Indeed, micronumerosity is probably the only reason that
selection bias did not cause the studies to find that
private screeners outperformed federal ones, irrespective
of the true state of affairs.

Random assignment of some airports to use private screeners
and others to a control group with federal screeners would
solve the selection problem.

A recent memorandum by the Office of Management and Budget
explains the benefit of random assignment: it "ensures, to
a high degree of confidence, that there are no systematic
differences between the groups in any characteristics
(observed and unobserved) except one - namely, the
intervention," which in this case means the intervention to
allow airports to opt out of federal screening.

In a noteworthy break from past practices, the budget
office advised agencies in its revised Program Assessment
Rating Tool, "The most definitive data supporting a
program's overall effectiveness would be from a randomized
controlled trial, when appropriate and feasible."

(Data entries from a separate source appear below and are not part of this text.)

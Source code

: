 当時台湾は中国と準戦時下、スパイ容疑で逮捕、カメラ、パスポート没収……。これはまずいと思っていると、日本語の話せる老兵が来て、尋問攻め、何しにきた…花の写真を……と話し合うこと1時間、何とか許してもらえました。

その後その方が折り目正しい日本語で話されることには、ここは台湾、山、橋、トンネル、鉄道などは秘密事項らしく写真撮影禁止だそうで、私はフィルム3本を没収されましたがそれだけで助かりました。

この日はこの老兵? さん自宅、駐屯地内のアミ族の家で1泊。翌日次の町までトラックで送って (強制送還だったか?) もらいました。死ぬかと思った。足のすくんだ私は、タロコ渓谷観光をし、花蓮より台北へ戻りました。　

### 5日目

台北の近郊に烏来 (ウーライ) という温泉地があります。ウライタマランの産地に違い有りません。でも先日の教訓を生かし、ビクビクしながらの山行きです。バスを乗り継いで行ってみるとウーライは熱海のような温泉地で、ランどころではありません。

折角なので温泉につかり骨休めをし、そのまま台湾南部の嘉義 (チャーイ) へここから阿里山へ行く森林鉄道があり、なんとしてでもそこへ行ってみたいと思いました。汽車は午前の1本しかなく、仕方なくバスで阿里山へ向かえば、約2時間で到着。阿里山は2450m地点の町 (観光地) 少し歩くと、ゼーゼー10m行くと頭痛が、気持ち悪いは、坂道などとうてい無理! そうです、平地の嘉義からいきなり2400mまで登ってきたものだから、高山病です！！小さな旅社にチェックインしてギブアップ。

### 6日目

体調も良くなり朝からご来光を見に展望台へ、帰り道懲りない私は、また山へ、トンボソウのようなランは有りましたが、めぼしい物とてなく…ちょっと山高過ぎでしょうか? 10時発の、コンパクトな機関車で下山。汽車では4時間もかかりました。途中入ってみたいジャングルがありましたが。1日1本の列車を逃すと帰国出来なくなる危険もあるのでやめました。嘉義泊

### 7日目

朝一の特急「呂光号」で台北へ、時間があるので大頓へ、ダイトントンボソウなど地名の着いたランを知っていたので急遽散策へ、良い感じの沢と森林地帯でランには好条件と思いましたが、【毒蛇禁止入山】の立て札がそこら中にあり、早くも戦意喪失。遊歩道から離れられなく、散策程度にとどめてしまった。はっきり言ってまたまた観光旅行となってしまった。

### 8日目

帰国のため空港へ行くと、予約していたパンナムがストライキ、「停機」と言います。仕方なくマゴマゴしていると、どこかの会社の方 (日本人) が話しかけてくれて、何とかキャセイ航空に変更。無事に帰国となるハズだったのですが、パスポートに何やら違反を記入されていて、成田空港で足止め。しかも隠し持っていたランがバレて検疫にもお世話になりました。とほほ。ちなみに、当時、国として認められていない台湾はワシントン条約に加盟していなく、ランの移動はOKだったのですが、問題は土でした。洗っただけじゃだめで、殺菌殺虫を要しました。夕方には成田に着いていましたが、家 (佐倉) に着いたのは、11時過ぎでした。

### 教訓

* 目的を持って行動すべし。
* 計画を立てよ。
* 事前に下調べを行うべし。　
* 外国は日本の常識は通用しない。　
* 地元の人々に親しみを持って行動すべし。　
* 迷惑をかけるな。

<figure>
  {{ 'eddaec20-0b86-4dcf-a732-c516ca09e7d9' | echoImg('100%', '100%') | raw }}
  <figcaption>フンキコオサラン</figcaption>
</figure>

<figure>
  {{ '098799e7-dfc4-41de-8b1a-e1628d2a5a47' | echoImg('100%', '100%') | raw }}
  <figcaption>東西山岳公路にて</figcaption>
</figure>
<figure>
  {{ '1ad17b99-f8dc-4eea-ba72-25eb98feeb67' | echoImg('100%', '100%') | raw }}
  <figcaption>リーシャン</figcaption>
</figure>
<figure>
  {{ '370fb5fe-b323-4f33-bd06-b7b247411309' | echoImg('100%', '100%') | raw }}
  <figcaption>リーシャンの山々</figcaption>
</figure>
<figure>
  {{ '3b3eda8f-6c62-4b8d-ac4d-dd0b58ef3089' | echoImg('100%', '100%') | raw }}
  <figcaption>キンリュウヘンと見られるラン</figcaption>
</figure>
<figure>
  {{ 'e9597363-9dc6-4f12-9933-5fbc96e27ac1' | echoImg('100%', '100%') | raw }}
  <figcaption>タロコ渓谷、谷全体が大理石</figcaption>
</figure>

The acting administrator of the Transportation Security
Administration, David M. Stone, testified that he planned
to continue evaluating the effectiveness of private and
federal screeners after the opt-out program took effect. So
here is a proposal. Suppose 70 airports apply to opt out of
federal screening and are deemed eligible. Rather than
grant all 70 authority to use private screeners at once,
randomly select half of them to opt out and half to
continue with federal screeners. This sample is large
enough to estimate the cost difference to within $1 million
or so.

Allowing all the applicants to opt out at once could strain
the agency's capacity to supervise and monitor the program.
Random assignment is not only feasible, it is the fairest
way to select the eligible applicants. Airports that are
not selected could be phased in later, and serve as a
control group in the meantime.

With random assignment of enough airports, there would be
no reason to suspect that differences in outcomes between
federally and privately screened airports resulted from
anything other than whether screening was done by the
government or the private sector. Without it, we will be
right back where Clark Kent Ervin, the inspector general of
Homeland Security, said we are now: without "a sufficient
basis at this time to determine conclusively whether the
pilot airport screeners performed at a level equal to or
greater than that of the federal screeners."

Alan B. Krueger is the Bendheim professor of economics and
public affairs at Princeton University.